第10話 王子様と
悪い予感は瞬く間に広がり、無数の鋼となって襲いかかる。
タアタ、タアタ、と覚えたての言葉だろうか、その子は澄んだ瞳で見ている。
「いくつくらいのときの子供? なあ?」
何で白黒をつけようとしたのだろう。
早とちりした私。
「燕、冗談をよしなよ。真さんも困っているじゃない」
心の中で赤い舌を出しながら私は燕に言い放った。
「お姫さまは王子様に離縁状を叩きつけられたな。ヒューヒュー」
燕の悪ふざけには呆れ返る。
またいつもの他愛もない冗談だ。
やっぱり、燕の言う通り、この子は。
「年の離れた弟だよ。小さいように見えるけれどもこれでも小学一年生」
そのときほど私は呆気に取られたときはなかった。
そういう事情もある。
吹っ切れたように肩の力が弱くなると私はへなへなになってよろめいた。
「ダウン症なんだ。幸彦は」
口数が少ない真さんが身辺について多くを語ったのはこれが初めてだった。
その子はタアタ、タアタ、と聞き取りづらい言葉を言った後、口を大きく開いて、ニイニ、兄ちゃん! と外国のお菓子の袋に描かれたお日さまのような笑みを零した。
事実を知った燕は無愛想に私を見ていた。
そこまでがっかりすることじゃないの、と私は心の中で燕にふんぞり返る。
本音を言えば相手は怒髪天を衝くだろうけど。
「あら、幸彦ちゃんじゃない。久しぶりね」
くまもんのイラストがプリントされたマスクをつけた燕のお母さんは目を細めて言った。
「真君も仕事はそれまでにして椿ちゃんたちと一緒に散歩でもしたら? 幸彦ちゃんも遊びに来たことだし」
「大事な従業員に残業はさせなくてもいいんですかー。おふくろ様」
燕が不平不満をありありと述べた。
「あんたも手伝えばいいつうの!」
燕のお母さんはわざわざ燕のほうまで行って軽く拳骨を食らわせる。
燕が児童虐待なんですけど! と喚いている間に燕のお母さんは物怖じしないで
「あんたの大学の学費、おじゃんにするよ」
と勇気のある発言をしていた。
才能溢れる息子に何を言うのか、俺は選ばれし者なのに! と燕が豪語すればそれを逆手に取って負けるまい、と私も応戦した。

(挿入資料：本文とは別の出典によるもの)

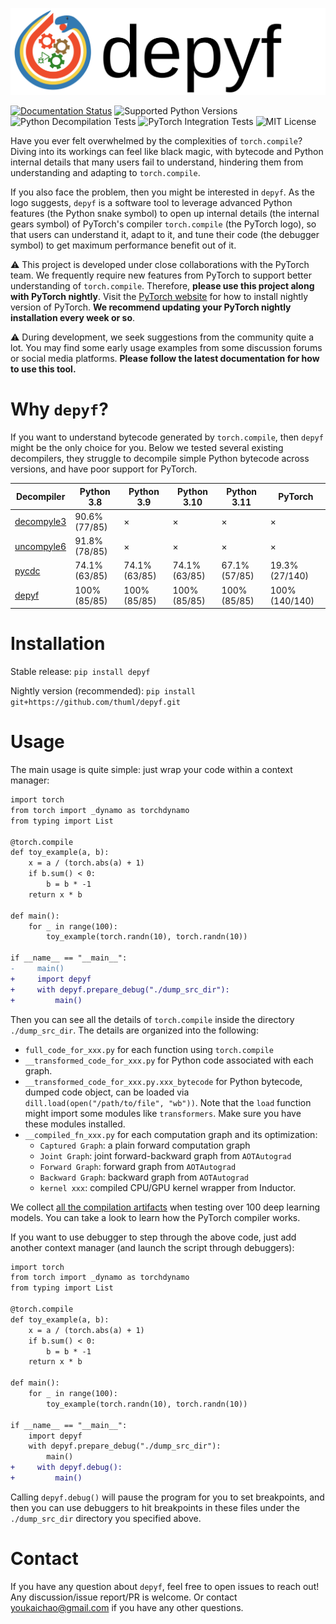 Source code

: ![Logo](imgs/logo-and-text.svg)

[![Documentation Status](https://readthedocs.org/projects/depyf/badge/?version=latest)](https://depyf.readthedocs.io/en/latest/) ![Supported Python Versions](https://img.shields.io/badge/python-%203.7%20%7C%203.8%20%7C%203.9%20%7C%203.10%20%7C%203.11-blue) ![Python Decompilation Tests](https://github.com/thuml/depyf/actions/workflows/test_decompile.yml/badge.svg) ![PyTorch Integration Tests](https://github.com/thuml/depyf/actions/workflows/test_pytorch.yml/badge.svg) ![MIT License](https://img.shields.io/github/license/thuml/depyf)

Have you ever felt overwhelmed by the complexities of `torch.compile`? Diving into its workings can feel like black magic, with bytecode and Python internal details that many users fail to understand, hindering them from understanding and adapting to `torch.compile`.

If you also face the problem, then you might be interested in `depyf`. As the logo suggests, `depyf` is a software tool to leverage advanced Python features (the Python snake symbol) to open up internal details (the internal gears symbol) of PyTorch's compiler `torch.compile` (the PyTorch logo), so that users can understand it, adapt to it, and tune their code (the debugger symbol) to get maximum performance benefit out of it.

:warning: This project is developed under close collaborations with the PyTorch team. We frequently require new features from PyTorch to support better understanding of `torch.compile`. Therefore, **please use this project along with PyTorch nightly**. Visit the [PyTorch website](https://pytorch.org/) for how to install nightly version of PyTorch. **We recommend updating your PyTorch nightly installation every week or so**.

:warning: During development, we seek suggestions from the community quite a lot. You may find some early usage examples from some discussion forums or social media platforms. **Please follow the latest documentation for how to use this tool.**

# Why `depyf`?

If you want to understand bytecode generated by `torch.compile`, then `depyf` might be the only choice for you. Below we tested several existing decompilers, they struggle to decompile simple Python bytecode across versions, and have poor support for PyTorch.

| Decompiler  | Python 3.8   | Python 3.9 | Python 3.10 | Python 3.11 | PyTorch |
|-------------|--------------|------------|-------------|-------------|---------|
| [decompyle3](https://github.com/rocky/python-decompile3)  | 90.6% (77/85)  | ×          | ×           | ×           | ×       |
| [uncompyle6](https://github.com/rocky/python-uncompyle6)  | 91.8% (78/85)| ×          | ×           | ×           | ×       |
| [pycdc](https://github.com/zrax/pycdc)       | 74.1% (63/85)  | 74.1% (63/85)| 74.1% (63/85) | 67.1% (57/85)          | 19.3% (27/140)|
| [depyf](https://github.com/thuml/depyf)       | 100% (85/85) | 100% (85/85)| 100% (85/85)| 100% (85/85)| 100% (140/140)|

# Installation

Stable release: `pip install depyf`

Nightly version (recommended): `pip install git+https://github.com/thuml/depyf.git`

# Usage

The main usage is quite simple: just wrap your code within a context manager:

```diff
import torch
from torch import _dynamo as torchdynamo
from typing import List

@torch.compile
def toy_example(a, b):
    x = a / (torch.abs(a) + 1)
    if b.sum() < 0:
        b = b * -1
    return x * b

def main():
    for _ in range(100):
        toy_example(torch.randn(10), torch.randn(10))

if __name__ == "__main__":
-     main()
+     import depyf
+     with depyf.prepare_debug("./dump_src_dir"):
+         main()
```

Then you can see all the details of `torch.compile` inside the directory `./dump_src_dir`. The details are organized into the following:

- `full_code_for_xxx.py` for each function using `torch.compile`
- `__transformed_code_for_xxx.py` for Python code associated with each graph.
- `__transformed_code_for_xxx.py.xxx_bytecode` for Python bytecode, dumped code object, can be loaded via `dill.load(open("/path/to/file", "wb"))`. Note that the `load` function might import some modules like `transformers`. Make sure you have these modules installed.
- `__compiled_fn_xxx.py` for each computation graph and its optimization:
  - `Captured Graph`: a plain forward computation graph
  - `Joint Graph`: joint forward-backward graph from `AOTAutograd`
  - `Forward Graph`: forward graph from `AOTAutograd`
  - `Backward Graph`: backward graph from `AOTAutograd`
  - `kernel xxx`: compiled CPU/GPU kernel wrapper from Inductor.

We collect [all the compilation artifacts](https://github.com/thuml/learn_torch.compile) when testing over 100 deep learning models. You can take a look to learn how the PyTorch compiler works.

If you want to use debugger to step through the above code, just add another context manager (and launch the script through debuggers):

```diff
import torch
from torch import _dynamo as torchdynamo
from typing import List

@torch.compile
def toy_example(a, b):
    x = a / (torch.abs(a) + 1)
    if b.sum() < 0:
        b = b * -1
    return x * b

def main():
    for _ in range(100):
        toy_example(torch.randn(10), torch.randn(10))

if __name__ == "__main__":
    import depyf
    with depyf.prepare_debug("./dump_src_dir"):
        main()
+     with depyf.debug():
+         main()
```

Calling `depyf.debug()` will pause the program for you to set breakpoints, and then you can use debuggers to hit breakpoints in these files under the `./dump_src_dir` directory you specified above.

# Contact

If you have any question about `depyf`, feel free to open issues to reach out! Any discussion/issue report/PR is welcome. Or contact youkaichao@gmail.com if you have any other questions.
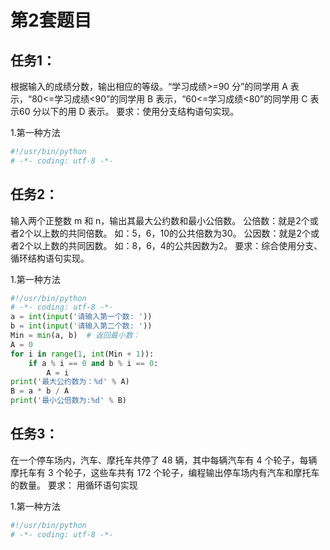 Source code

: # 第2套题目
## 任务1：
根据输入的成绩分数，输出相应的等级。“学习成绩>=90 分”的同学用 A 表示，“80<=学习成绩<90”的同学用 B 表示，“60<=学习成绩<80”的同学用 C 表示60 分以下的用 D 表示。
要求：使用分支结构语句实现。

1.第一种方法
```python
#!/usr/bin/python 
# -*- coding: utf-8 -*-

```
## 任务2：
输入两个正整数 m 和 n，输出其最大公约数和最小公倍数。
公倍数：就是2个或者2个以上数的共同倍数。 如：5，6，10的公共倍数为30。 
公因数：就是2个或者2个以上数的共同因数。 如：8，6，4的公共因数为2。
要求：综合使用分支、循环结构语句实现。

1.第一种方法
```python
#!/usr/bin/python 
# -*- coding: utf-8 -*-
a = int(input('请输入第一个数: '))
b = int(input('请输入第二个数: '))
Min = min(a, b)  # 返回最小数：
A = 0
for i in range(1, int(Min + 1)):
    if a % i == 0 and b % i == 0:
        A = i
print('最大公约数为：%d' % A)
B = a * b / A
print('最小公倍数为:%d' % B)
```

## 任务3：
在一个停车场内，汽车、摩托车共停了 48 辆，其中每辆汽车有 4
个轮子，每辆摩托车有 3 个轮子，这些车共有 172 个轮子，编程输出停车场内有汽车和摩托车的数量。
要求： 用循环语句实现

1.第一种方法
```python
#!/usr/bin/python 
# -*- coding: utf-8 -*-

```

「じゃあ、選ばれし者は家庭の奉仕活動に勤しまなくていいんだね」
そういう意味じゃねえよ、と聖者と成り果てぬブーイングの嵐。燕はとうとう痺れを切らしたのか、カウンターに行って片付け始めた。
「じゃあ、椿。王子様と仲良くよ」
王子様ってどこ? とその小さな男の子が意味深な質問をしたので燕は、さあさあ、早く行け、行け、と蠅を払うように手でその子の背中を押した。
幸彦ちゃんは嫌がる様子も見せず、逆にくすぐったそうに笑いながら、マスクを外した燕の鼻孔を指して、鼻毛! と無邪気に笑った。
鼻毛だって燕、と私が言ったら、伸び放題の鼻毛を指摘された燕は軽く手を払っていた。